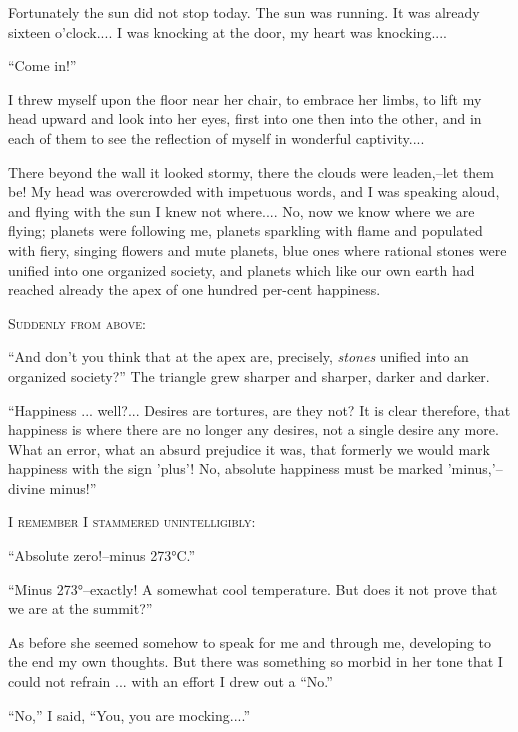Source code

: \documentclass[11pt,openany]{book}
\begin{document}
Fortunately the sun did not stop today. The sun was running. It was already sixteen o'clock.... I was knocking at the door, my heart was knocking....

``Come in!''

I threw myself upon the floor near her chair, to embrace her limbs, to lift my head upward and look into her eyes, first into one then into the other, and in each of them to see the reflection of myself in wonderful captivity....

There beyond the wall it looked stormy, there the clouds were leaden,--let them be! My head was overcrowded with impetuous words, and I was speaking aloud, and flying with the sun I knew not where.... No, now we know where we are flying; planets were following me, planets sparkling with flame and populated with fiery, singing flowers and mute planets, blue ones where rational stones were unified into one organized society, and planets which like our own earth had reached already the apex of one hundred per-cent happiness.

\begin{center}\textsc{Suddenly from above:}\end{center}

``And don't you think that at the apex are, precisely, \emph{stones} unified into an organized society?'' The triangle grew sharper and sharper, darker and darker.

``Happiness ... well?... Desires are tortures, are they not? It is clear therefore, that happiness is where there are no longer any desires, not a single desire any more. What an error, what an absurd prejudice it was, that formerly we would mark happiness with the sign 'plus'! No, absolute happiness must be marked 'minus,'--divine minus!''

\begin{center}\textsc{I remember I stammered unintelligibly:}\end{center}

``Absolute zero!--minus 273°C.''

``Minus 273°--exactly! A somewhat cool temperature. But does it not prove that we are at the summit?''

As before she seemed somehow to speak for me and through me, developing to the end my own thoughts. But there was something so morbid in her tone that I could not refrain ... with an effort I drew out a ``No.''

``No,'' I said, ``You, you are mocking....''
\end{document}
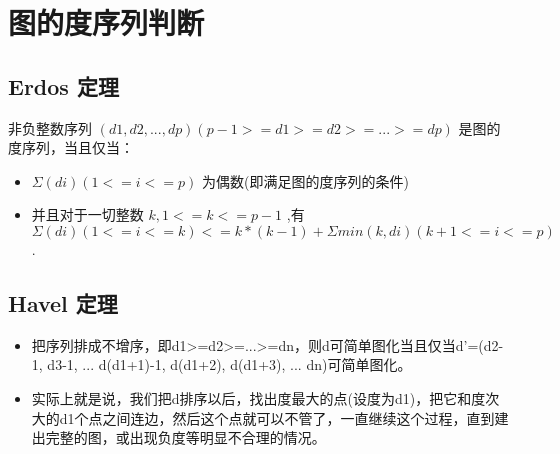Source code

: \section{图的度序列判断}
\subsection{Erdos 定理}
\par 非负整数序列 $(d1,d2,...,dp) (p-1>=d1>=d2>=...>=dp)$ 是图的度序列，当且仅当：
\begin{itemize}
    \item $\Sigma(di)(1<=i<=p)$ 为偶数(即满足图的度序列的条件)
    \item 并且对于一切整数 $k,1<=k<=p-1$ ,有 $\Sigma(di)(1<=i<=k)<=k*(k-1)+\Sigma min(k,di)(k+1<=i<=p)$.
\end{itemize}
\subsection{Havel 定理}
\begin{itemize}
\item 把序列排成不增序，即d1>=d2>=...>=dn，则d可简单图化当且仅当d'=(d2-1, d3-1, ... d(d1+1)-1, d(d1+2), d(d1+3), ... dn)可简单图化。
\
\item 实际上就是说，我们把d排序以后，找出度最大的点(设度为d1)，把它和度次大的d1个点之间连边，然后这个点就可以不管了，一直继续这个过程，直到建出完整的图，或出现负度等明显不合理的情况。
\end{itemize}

☆ ☆ ☆ ☆ ☆

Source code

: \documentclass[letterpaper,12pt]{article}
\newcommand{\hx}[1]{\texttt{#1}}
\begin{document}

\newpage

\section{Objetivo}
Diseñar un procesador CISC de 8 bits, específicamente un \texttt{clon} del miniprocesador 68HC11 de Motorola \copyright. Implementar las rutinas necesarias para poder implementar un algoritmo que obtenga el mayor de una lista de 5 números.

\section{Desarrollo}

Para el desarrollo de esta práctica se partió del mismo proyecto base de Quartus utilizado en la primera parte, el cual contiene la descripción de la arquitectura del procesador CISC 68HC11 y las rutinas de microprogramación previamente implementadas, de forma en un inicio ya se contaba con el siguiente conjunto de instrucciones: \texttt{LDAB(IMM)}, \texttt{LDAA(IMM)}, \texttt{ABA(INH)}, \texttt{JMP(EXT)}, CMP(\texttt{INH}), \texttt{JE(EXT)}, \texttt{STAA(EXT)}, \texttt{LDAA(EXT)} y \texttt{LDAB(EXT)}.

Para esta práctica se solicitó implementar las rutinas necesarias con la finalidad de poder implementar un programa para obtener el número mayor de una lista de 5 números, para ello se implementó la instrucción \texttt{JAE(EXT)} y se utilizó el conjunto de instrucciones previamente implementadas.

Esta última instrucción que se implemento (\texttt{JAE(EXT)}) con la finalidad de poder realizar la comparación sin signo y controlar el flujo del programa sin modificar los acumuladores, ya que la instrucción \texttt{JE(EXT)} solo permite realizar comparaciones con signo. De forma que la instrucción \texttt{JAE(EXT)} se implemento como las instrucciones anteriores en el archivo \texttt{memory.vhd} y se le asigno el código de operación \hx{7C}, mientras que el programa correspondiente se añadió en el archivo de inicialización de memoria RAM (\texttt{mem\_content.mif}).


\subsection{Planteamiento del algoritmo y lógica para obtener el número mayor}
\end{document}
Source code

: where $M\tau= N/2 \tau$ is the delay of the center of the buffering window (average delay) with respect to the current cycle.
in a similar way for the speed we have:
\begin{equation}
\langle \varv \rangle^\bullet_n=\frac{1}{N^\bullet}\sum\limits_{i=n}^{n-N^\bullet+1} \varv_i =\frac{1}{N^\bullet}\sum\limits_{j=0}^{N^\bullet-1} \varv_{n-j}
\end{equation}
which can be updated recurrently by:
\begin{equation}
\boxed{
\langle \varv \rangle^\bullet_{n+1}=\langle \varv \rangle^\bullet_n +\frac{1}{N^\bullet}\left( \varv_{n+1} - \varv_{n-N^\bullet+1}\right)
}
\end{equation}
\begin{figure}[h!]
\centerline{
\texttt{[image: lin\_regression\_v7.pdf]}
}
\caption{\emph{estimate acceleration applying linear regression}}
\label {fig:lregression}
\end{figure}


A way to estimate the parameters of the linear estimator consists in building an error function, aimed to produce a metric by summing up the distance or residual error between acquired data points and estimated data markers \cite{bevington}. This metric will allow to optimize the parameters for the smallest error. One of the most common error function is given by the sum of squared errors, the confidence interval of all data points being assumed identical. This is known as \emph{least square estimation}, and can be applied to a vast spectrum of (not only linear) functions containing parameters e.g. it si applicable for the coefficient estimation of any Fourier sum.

☆ ☆ ☆ ☆ ☆

▶ Description of the task: Check each line of the listing for "CISC". Show those that have it.

▶ Worked solution:
Diseñar un procesador CISC de 8 bits, específicamente un \texttt{clon} del miniprocesador 68HC11 de Motorola \copyright. Implementar las rutinas necesarias para poder implementar un algoritmo que obtenga el mayor de una lista de 5 números.
Para el desarrollo de esta práctica se partió del mismo proyecto base de Quartus utilizado en la primera parte, el cual contiene la descripción de la arquitectura del procesador CISC 68HC11 y las rutinas de microprogramación previamente implementadas, de forma en un inicio ya se contaba con el siguiente conjunto de instrucciones: \texttt{LDAB(IMM)}, \texttt{LDAA(IMM)}, \texttt{ABA(INH)}, \texttt{JMP(EXT)}, CMP(\texttt{INH}), \texttt{JE(EXT)}, \texttt{STAA(EXT)}, \texttt{LDAA(EXT)} y \texttt{LDAB(EXT)}.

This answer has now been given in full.